Each of the lines below must be written out exactly as shown.

**Stored data entries**
○ ○ ○ ○ ○ ○ ○
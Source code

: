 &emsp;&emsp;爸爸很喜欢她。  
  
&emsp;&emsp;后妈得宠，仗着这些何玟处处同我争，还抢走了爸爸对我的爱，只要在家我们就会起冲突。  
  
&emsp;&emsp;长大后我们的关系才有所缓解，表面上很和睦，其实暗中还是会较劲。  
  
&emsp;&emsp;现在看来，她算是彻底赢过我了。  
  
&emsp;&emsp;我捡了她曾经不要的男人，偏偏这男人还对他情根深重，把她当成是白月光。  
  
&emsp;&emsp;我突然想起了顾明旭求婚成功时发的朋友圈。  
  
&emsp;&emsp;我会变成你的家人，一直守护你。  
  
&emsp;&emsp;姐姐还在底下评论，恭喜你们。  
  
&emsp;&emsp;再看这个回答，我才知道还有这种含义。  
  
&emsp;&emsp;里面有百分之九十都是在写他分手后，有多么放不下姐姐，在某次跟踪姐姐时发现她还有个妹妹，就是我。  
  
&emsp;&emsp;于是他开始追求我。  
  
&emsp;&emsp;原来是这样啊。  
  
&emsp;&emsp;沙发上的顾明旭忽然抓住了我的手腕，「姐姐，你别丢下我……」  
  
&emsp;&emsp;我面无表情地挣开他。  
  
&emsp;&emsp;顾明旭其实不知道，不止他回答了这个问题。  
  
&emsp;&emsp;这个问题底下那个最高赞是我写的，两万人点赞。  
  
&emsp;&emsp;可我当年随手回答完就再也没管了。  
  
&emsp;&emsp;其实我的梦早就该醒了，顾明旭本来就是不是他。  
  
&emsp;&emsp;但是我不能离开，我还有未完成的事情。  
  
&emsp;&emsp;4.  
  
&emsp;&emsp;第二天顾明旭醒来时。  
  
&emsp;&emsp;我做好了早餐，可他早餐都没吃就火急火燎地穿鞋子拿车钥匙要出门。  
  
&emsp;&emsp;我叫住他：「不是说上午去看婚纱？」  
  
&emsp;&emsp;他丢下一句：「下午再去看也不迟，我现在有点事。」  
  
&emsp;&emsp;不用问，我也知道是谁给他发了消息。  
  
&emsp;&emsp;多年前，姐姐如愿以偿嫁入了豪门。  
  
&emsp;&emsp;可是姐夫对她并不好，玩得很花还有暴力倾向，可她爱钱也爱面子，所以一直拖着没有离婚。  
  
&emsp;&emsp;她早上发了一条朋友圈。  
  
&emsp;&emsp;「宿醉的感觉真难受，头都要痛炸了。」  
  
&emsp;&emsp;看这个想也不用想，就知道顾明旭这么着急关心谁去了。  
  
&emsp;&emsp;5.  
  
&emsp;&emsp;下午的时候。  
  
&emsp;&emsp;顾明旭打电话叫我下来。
○ ○ ○ ○ ○ ○ ○
**Task answer**
Source code

: &emsp;&emsp;爸爸很喜欢她。  
  
&emsp;&emsp;后妈得宠，仗着这些何玟处处同我争，还抢走了爸爸对我的爱，只要在家我们就会起冲突。  
  
&emsp;&emsp;长大后我们的关系才有所缓解，表面上很和睦，其实暗中还是会较劲。  
  
&emsp;&emsp;现在看来，她算是彻底赢过我了。  
  
&emsp;&emsp;我捡了她曾经不要的男人，偏偏这男人还对他情根深重，把她当成是白月光。  
  
&emsp;&emsp;我突然想起了顾明旭求婚成功时发的朋友圈。  
  
&emsp;&emsp;我会变成你的家人，一直守护你。  
  
&emsp;&emsp;姐姐还在底下评论，恭喜你们。  
  
&emsp;&emsp;再看这个回答，我才知道还有这种含义。  
  
&emsp;&emsp;里面有百分之九十都是在写他分手后，有多么放不下姐姐，在某次跟踪姐姐时发现她还有个妹妹，就是我。  
  
&emsp;&emsp;于是他开始追求我。  
  
&emsp;&emsp;原来是这样啊。  
  
&emsp;&emsp;沙发上的顾明旭忽然抓住了我的手腕，「姐姐，你别丢下我……」  
  
&emsp;&emsp;我面无表情地挣开他。  
  
&emsp;&emsp;顾明旭其实不知道，不止他回答了这个问题。  
  
&emsp;&emsp;这个问题底下那个最高赞是我写的，两万人点赞。  
  
&emsp;&emsp;可我当年随手回答完就再也没管了。  
  
&emsp;&emsp;其实我的梦早就该醒了，顾明旭本来就是不是他。  
  
&emsp;&emsp;但是我不能离开，我还有未完成的事情。  
  
&emsp;&emsp;4.  
  
&emsp;&emsp;第二天顾明旭醒来时。  
  
&emsp;&emsp;我做好了早餐，可他早餐都没吃就火急火燎地穿鞋子拿车钥匙要出门。  
  
&emsp;&emsp;我叫住他：「不是说上午去看婚纱？」  
  
&emsp;&emsp;他丢下一句：「下午再去看也不迟，我现在有点事。」  
  
&emsp;&emsp;不用问，我也知道是谁给他发了消息。  
  
&emsp;&emsp;多年前，姐姐如愿以偿嫁入了豪门。  
  
&emsp;&emsp;可是姐夫对她并不好，玩得很花还有暴力倾向，可她爱钱也爱面子，所以一直拖着没有离婚。  
  
&emsp;&emsp;她早上发了一条朋友圈。  
  
&emsp;&emsp;「宿醉的感觉真难受，头都要痛炸了。」  
  
&emsp;&emsp;看这个想也不用想，就知道顾明旭这么着急关心谁去了。  
  
&emsp;&emsp;5.  
  
&emsp;&emsp;下午的时候。  
  
&emsp;&emsp;顾明旭打电话叫我下来。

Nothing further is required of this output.